When consumers buy things, they are purchasing more than the item itself. This is why, for example, although Wal-Mart has had many initiatives to sell diamond engagement rings, the initiatives have mostly been without great success.

Wal-Mart could prove that based on all conventional standards, the famous 4Cs – color, clarity, cut and carat weight – it was offering diamonds at a far better deal than one could get from mainstream jewelers.

Yet engagement rings wouldn’t sell. Presumably this is because part of the experience for a man in proposing is being asked, “Where did you get this?” And part of the experience for the woman is her friends and family asking, “Where did he get it?” If announcing the source as Wal-Mart is a downer, then even a better price may not sway consumers.

But do considerations such as food safety also affect value perception? It is a fascinating question and when we learned of some intriguing research going on at the University of Delaware, we fought hard to get a presentation at The New York Produce Show and Conference. We asked Pundit Investigator and Special Projects Editor Mira Slott to find out more.

John Bernard, Ph.D Professor, Applied Economics and Statistics
College of Agriculture & Natural Resources
University of Delaware
Newark, Deleware

Q: We’re excited to welcome you to The New York Produce Show and Conference and to join our unique exchange program where we invite professors from premier universities to reach out and disseminate the results of their research, and their students come to gain contacts and consider careers in the industry.

Your main research areas are in consumer willingness to pay for local and organic products, farmer adoption of new technology and experimental economics. What is the focus of the latest research you’ll be presenting?

A: Organic is a common topic for study and something the Perishable Pundit has covered from many angles. Organic foods can be found from farmers markets to supermarkets, to such disparate outlets as Whole Foods and Wal-Mart. However, little is known about the effect of the retail outlet on consumer perceptions and willingness to pay for organic foods. Also what the influence could be of the Food Safety Modernization Act (FSMA) and its exemptions for smaller farms or farms primarily selling to end consumers.

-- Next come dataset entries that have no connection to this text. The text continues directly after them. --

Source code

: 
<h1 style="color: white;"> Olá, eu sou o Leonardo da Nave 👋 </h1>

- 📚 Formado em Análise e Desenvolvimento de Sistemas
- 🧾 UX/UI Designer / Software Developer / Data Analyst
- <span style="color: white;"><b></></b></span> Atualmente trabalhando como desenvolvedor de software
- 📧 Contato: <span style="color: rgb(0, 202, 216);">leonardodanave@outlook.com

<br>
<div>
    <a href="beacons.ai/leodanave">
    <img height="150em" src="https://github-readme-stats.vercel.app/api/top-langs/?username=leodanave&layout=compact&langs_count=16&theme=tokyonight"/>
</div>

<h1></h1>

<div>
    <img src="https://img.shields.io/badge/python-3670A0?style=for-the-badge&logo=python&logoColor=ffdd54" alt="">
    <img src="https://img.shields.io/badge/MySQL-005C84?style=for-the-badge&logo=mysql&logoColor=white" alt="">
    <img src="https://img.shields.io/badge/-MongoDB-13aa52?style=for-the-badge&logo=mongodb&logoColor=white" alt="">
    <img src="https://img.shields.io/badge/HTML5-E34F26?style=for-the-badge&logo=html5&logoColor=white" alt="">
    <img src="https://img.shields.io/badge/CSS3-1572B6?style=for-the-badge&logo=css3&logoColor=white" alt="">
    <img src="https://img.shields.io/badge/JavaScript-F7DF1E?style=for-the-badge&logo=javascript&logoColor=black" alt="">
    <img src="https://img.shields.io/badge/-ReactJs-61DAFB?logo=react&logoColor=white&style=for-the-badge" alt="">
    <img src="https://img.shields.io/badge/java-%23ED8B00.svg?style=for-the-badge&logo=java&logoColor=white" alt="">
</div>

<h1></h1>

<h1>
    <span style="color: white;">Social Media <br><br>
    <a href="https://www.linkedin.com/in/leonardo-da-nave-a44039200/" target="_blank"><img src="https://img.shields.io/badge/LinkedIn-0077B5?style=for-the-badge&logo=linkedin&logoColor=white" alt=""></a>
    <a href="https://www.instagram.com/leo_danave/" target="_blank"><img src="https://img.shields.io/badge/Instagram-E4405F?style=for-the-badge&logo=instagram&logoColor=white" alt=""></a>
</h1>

Q:  Ben Campbell of University of Connecticut, a tenured speaker at the New York Produce Show, has presented fascinating research on consumer perceptions and misperceptions of local and organic, and consumer reactions at the store level. [Editor’s note: you can read a preview of Ben’s topic for this year’s show here].  Now you’re introducing new consumer perception research exploring the topic with a different slant.

A: For our study, we decided to take a targeted approach to examine the influence of retail outlet and FSMA information on consumer perceptions of organic grape tomatoes. We conducted field experiments in two states, Delaware and Illinois, to address differences in perceptions based on the outlet that carried the product. And then when consumers received FSMA information.

We looked into what people think about organic and in what conditions are they willing to pay for organic. Do people view organic produce the same when it comes from a Wal-Mart versus a farmer’s market, for instance?  

Q: And if their perception of the product is different based on the retailer carrying it, does it impact what they think it is worth?

A: Yes. That’s the goal. All these people are interested in organic food, but are they treating organic as generic and not caring where it comes from. Do they think it’s the same at Whole Foods as at Target?  

We conducted field experiments to address differences in perceptions first based on outlet, and second, whether food safety information would alter those perceptions.

We went out in the field and set up booths in parks and other locations, selling organic grape tomatoes.  We told people where we bought them, and had them bid on the products to see how much money they were willing to pay based on where they came from.  Perceptions and willingness to pay for the tomatoes varied significantly by outlet, with farmers markets receiving the most favorable evaluations and supercenters the least.  The product coming from a farmers market generated a much higher price than even a regular supermarket.

Q: Were the organic grape tomatoes you presented as coming from different outlets really all the same?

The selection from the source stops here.